Aparte del valor publicitario, las premiaciones en los países con industrias sólidas en producción fílmica implican entender el proceso de exhibición, y por tanto, ante el aumento las recaudaciones vemos que se eleva el caché que cobran los participantes en ella, y entonces sabemos que tienen una justificación financiera.

En 1971 George C. Scott que ganó por Patton el premio al Mejor Actor, criticó la ceremonia de los Óscar “por ser dos horas de desfile de carne, una ostentación publica con trama de suspenso por razones económicas”. Scott rechazó el reconocimiento, lo que no impidió que fuera nominado del año siguiente.

Jean-Luc Goddard, a quien se propuso entregarle un Oscar honorífico, no iría a recogerlo por no ser parte de la ceremonia principal y ha dicho que “no son los Óscar de verdad“. Su esposa Anne-Marie Miéville, opina que “Jean-Luc se está haciendo viejo para este tipo de cosas, ¿viajaría usted todo este trayecto solo por un pedazo de metal?”.

Demás está decir que este grupo de actores, y otros que han hecho lo mismo, representan una minoría en el gran entramado galáctico de Hollywood. Los demás están más que contentos con su ración de oropeles mientras esto les sirva para mantener su status.

La reciente ola de quejas que se dio en República Dominicana por las nominaciones en el área de cine para los Premios Soberano es un indicador de que, en primer lugar, es imposible complacer a todos pues existe una cantidad limitada de premios, y la otra es que realmente se excluyeron obras como Bestia de Cardo para Mejor Película pero se nominó a Virginia Sánchez Navarro en la categoría de Mejor Directora, una incongruencia difícilmente explicable.

No explicar los parámetros usados para incluir o excluir obras en estos reconocimientos nacionales de parte de los cronistas de arte genera un lógico malestar y preguntas interesantes: ¿Estamos premiando recaudación o niveles de calidad fílmica? ¿Por qué los cortometrajes no están incluidos o es que no importan?

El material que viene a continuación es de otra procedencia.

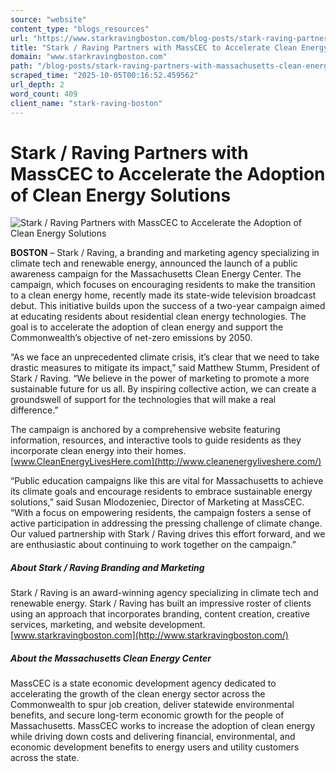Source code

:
 ```yaml
---
source: "website"
content_type: "blogs_resources"
url: "https://www.starkravingboston.com/blog-posts/stark-raving-partners-with-massachusetts-clean-energy-center-to-raise-awareness-and-accelerate-the-adoption-of-home-clean-energy-solutions"
title: "Stark / Raving Partners with MassCEC to Accelerate Clean Energy Adoption"
domain: "www.starkravingboston.com"
path: "/blog-posts/stark-raving-partners-with-massachusetts-clean-energy-center-to-raise-awareness-and-accelerate-the-adoption-of-home-clean-energy-solutions"
scraped_time: "2025-10-05T00:16:52.459562"
url_depth: 2
word_count: 409
client_name: "stark-raving-boston"
---
```


# Stark / Raving Partners with MassCEC to Accelerate the Adoption of Clean Energy Solutions

![Stark / Raving Partners with MassCEC to Accelerate the Adoption of Clean Energy Solutions](https://cdn.prod.website-files.com/6852de2e552bb514abb3a0cd/68770c1555c4ab4007a999f2_685d6d675bfbc5cda579566c_masscec-partnership.webp)

**BOSTON** – Stark / Raving, a branding and marketing agency specializing in climate tech and renewable energy, announced the launch of a public awareness campaign for the Massachusetts Clean Energy Center. The campaign, which focuses on encouraging residents to make the transition to a clean energy home, recently made its state-wide television broadcast debut. This initiative builds upon the success of a two-year campaign aimed at educating residents about residential clean energy technologies. The goal is to accelerate the adoption of clean energy and support the Commonwealth’s objective of net-zero emissions by 2050.

“As we face an unprecedented climate crisis, it’s clear that we need to take drastic measures to mitigate its impact,” said Matthew Stumm, President of Stark / Raving. “We believe in the power of marketing to promote a more sustainable future for us all. By inspiring collective action, we can create a groundswell of support for the technologies that will make a real difference.”

The campaign is anchored by a comprehensive website featuring information, resources, and interactive tools to guide residents as they incorporate clean energy into their homes. [www.CleanEnergyLivesHere.com](http://www.cleanenergyliveshere.com/)

“Public education campaigns like this are vital for Massachusetts to achieve its climate goals and encourage residents to embrace sustainable energy solutions,” said Susan Mlodozeniec, Director of Marketing at MassCEC. “With a focus on empowering residents, the campaign fosters a sense of active participation in addressing the pressing challenge of climate change. Our valued partnership with Stark / Raving drives this effort forward, and we are enthusiastic about continuing to work together on the campaign.”

##### **About Stark / Raving Branding and Marketing**

Stark / Raving is an award-winning agency specializing in climate tech and renewable energy. Stark / Raving has built an impressive roster of clients using an approach that incorporates branding, content creation, creative services, marketing, and website development. [www.starkravingboston.com](http://www.starkravingboston.com/)

##### **About the Massachusetts Clean Energy Center**

MassCEC is a state economic development agency dedicated to accelerating the growth of the clean energy sector across the Commonwealth to spur job creation, deliver statewide environmental benefits, and secure long-term economic growth for the people of Massachusetts. MassCEC works to increase the adoption of clean energy while driving down costs and delivering financial, environmental, and economic development benefits to energy users and utility customers across the state.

Si como hemos podido ver, la asignación de reconocimiento a una obra fílmica o a cualquier participante en ella, no guarda la debida coherencia y el rigor necesario, no se puede esperar que cruce indemne los años ni que su mensaje perdure, si sabemos que las razones fueron espurias, basadas en conveniencias de cualquier tipo, ajenas a los valores del arte en que dice basarse.

Las campañas articuladas contra el Óscar por la exclusión de personas basadas en su raza pueden tener cierta razón, pero también puede notarse el gran grupo de latinos nominados o participantes en películas que si lo están. Y ese es un hecho notable por su cantidad, lo que no quita fuerza al discurso a aquellos que consideran estos premios o los otros como meros vehículos del mercantilismo o con escasa conexión con los valores estéticos.

Sean el Óscar, el Soberano o La Silla, premios nacionales o internacionales otorgados a las obras cinematográficas, concluimos que son, en su gran mayoría, galardones a la popularidad y a las ventas. No existe un balance -como debería haberlo-, para que el cine, que es arte e industria, se premie tomando en cuenta los demás valores intrínsecos de las películas.